The rights commission said Tuesday that marines had violated the victims' "right to life," but did not say outright they had killed them.
The commission also said marines engaged in "illegal searches and arbitrary detentions." The commission issued non-binding recommendation that criminal investigations be opened and changes be made in Navy patrol procedures.
On Tuesday the Navy wrote in its Twitter account that it "the points recommended were accepted."
In Nuevo Laredo, across the border from Laredo, Texas, the Navy was locked in bitter fight at the time against the Northeast cartel, an outgrowth of the old Zetas cartel.
While Mexican marines had played a central role in going after drug cartels in previous administrations, that role has been reduced under current President Andrés Manuel López Obrador.
The Navy has said cartel gunmen sometimes wear fake military uniforms and drive vehicles with military markings, but the commission said that was not an adequate defense.
The commission also said it found inconsistencies, like changed identification of vehicles, in Navy reports on the incidents.
Time after time, witnesses told investigators that their relatives had been picked up while driving or walking on the streets of Nuevo Laredo in early 2018 by marines, or people wearing marine uniforms.
The abductors also barged into some homes and businesses and snatched people without search or arrest warrants, and sometimes used unmarked or police vehicles to take people away.
While 15 were never heard from again, the bullet-ridden bodies of 12 did turn up in subsequent weeks, mostly dumped along roads or on rural properties.

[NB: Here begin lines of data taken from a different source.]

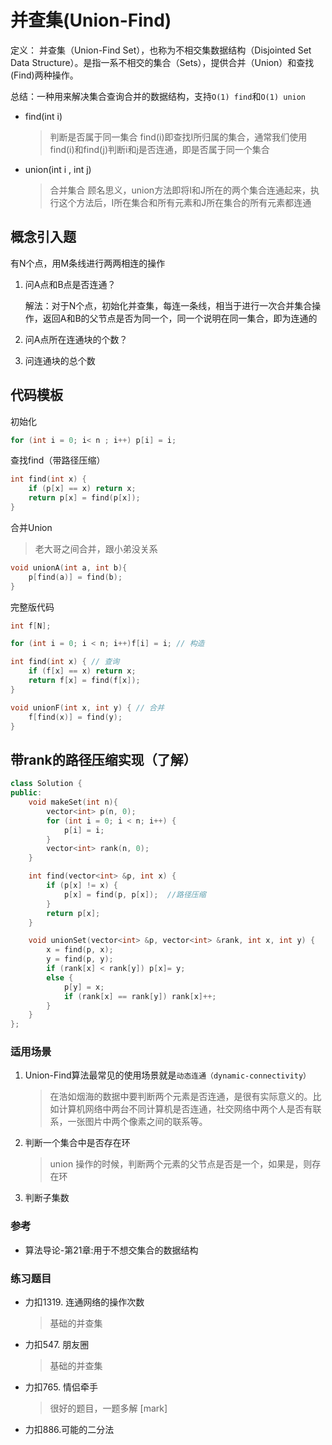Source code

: # 并查集(Union-Find)

定义： 并查集（Union-Find Set），也称为不相交集数据结构（Disjointed Set Data Structure）。是指一系不相交的集合（Sets），提供合并（Union）和查找(Find)两种操作。

总结：一种用来解决集合查询合并的数据结构，支持`O(1) find`和`O(1) union`

- find(int i)

    > 判断是否属于同一集合
    > find(i)即查找I所归属的集合，通常我们使用find(i)和find(j)判断i和j是否连通，即是否属于同一个集合
- union(int i , int j)

    > 合并集合
    > 顾名思义，union方法即将I和J所在的两个集合连通起来，执行这个方法后，I所在集合和所有元素和J所在集合的所有元素都连通

## 概念引入题

有N个点，用M条线进行两两相连的操作

1. 问A点和B点是否连通？

    解法：对于N个点，初始化并查集，每连一条线，相当于进行一次合并集合操作，返回A和B的父节点是否为同一个，同一个说明在同一集合，即为连通的

2. 问A点所在连通块的个数？

3. 问连通块的总个数

## 代码模板

初始化

```cpp
for (int i = 0; i< n ; i++) p[i] = i;
```

查找find（带路径压缩）

```cpp
int find(int x) {
    if (p[x] == x) return x;
    return p[x] = find(p[x]);
}
```

合并Union

> 老大哥之间合并，跟小弟没关系

```cpp
void unionA(int a, int b){
    p[find(a)] = find(b);
}
```

完整版代码

```cpp
int f[N];

for (int i = 0; i < n; i++)f[i] = i; // 构造

int find(int x) { // 查询
    if (f[x] == x) return x;
    return f[x] = find(f[x]);
}

void unionF(int x, int y) { // 合并
    f[find(x)] = find(y);
}
```

## 带rank的路径压缩实现（了解）

```cpp
class Solution {
public:
    void makeSet(int n){
        vector<int> p(n, 0);
        for (int i = 0; i < n; i++) {
            p[i] = i;
        }
        vector<int> rank(n, 0);
    }

    int find(vector<int> &p, int x) {
        if (p[x] != x) {
            p[x] = find(p, p[x]);  //路径压缩
        }
        return p[x];
    }

    void unionSet(vector<int> &p, vector<int> &rank, int x, int y) {
        x = find(p, x);
        y = find(p, y);
        if (rank[x] < rank[y]) p[x]= y;
        else {
            p[y] = x;
            if (rank[x] == rank[y]) rank[x]++;
        }
    }
};
```

### 适用场景

1. Union-Find算法最常见的使用场景就是`动态连通（dynamic-connectivity）`

    > 在浩如烟海的数据中要判断两个元素是否连通，是很有实际意义的。比如计算机网络中两台不同计算机是否连通，社交网络中两个人是否有联系，一张图片中两个像素之间的联系等。
2. 判断一个集合中是否存在环
    > union 操作的时候，判断两个元素的父节点是否是一个，如果是，则存在环
3. 判断子集数

### 参考

- 算法导论-第21章:用于不想交集合的数据结构

### 练习题目

- 力扣1319. 连通网络的操作次数

    > 基础的并查集

- 力扣547. 朋友圈

    > 基础的并查集

- 力扣765. 情侣牵手

    > 很好的题目，一题多解 [mark]

- 力扣886.可能的二分法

In September 2018, the Navy said in a press statement that 230 marines and 27 officers who had been serving in the area at the time had been called back to Navy headquarters in Mexico City, in order to have them cooperate with the investigations.
The Navy said at the time that it "would act firmly and with vigor in accordance with the law in this and all other cases in which naval personnel are considered probably responsible for violations of human rights, "
However, it is unclear whether any charges have been filed in the disappearances. The commission urged civilian prosecutors and military internal affairs investigators to follow through on investigations.
The commission also demanded that all military patrols be videotaped and that military forces not use civilian vehicles.
The commission filed a similar report implicating marines in the disappearance of five people from a motel in Ciudad Camargo, Tamaulipas in October 2016, including some U.S. citizens. They were never heard from again.
The commission said marines tore the motel's security cameras out in an apparent attempt to cover up the abductions.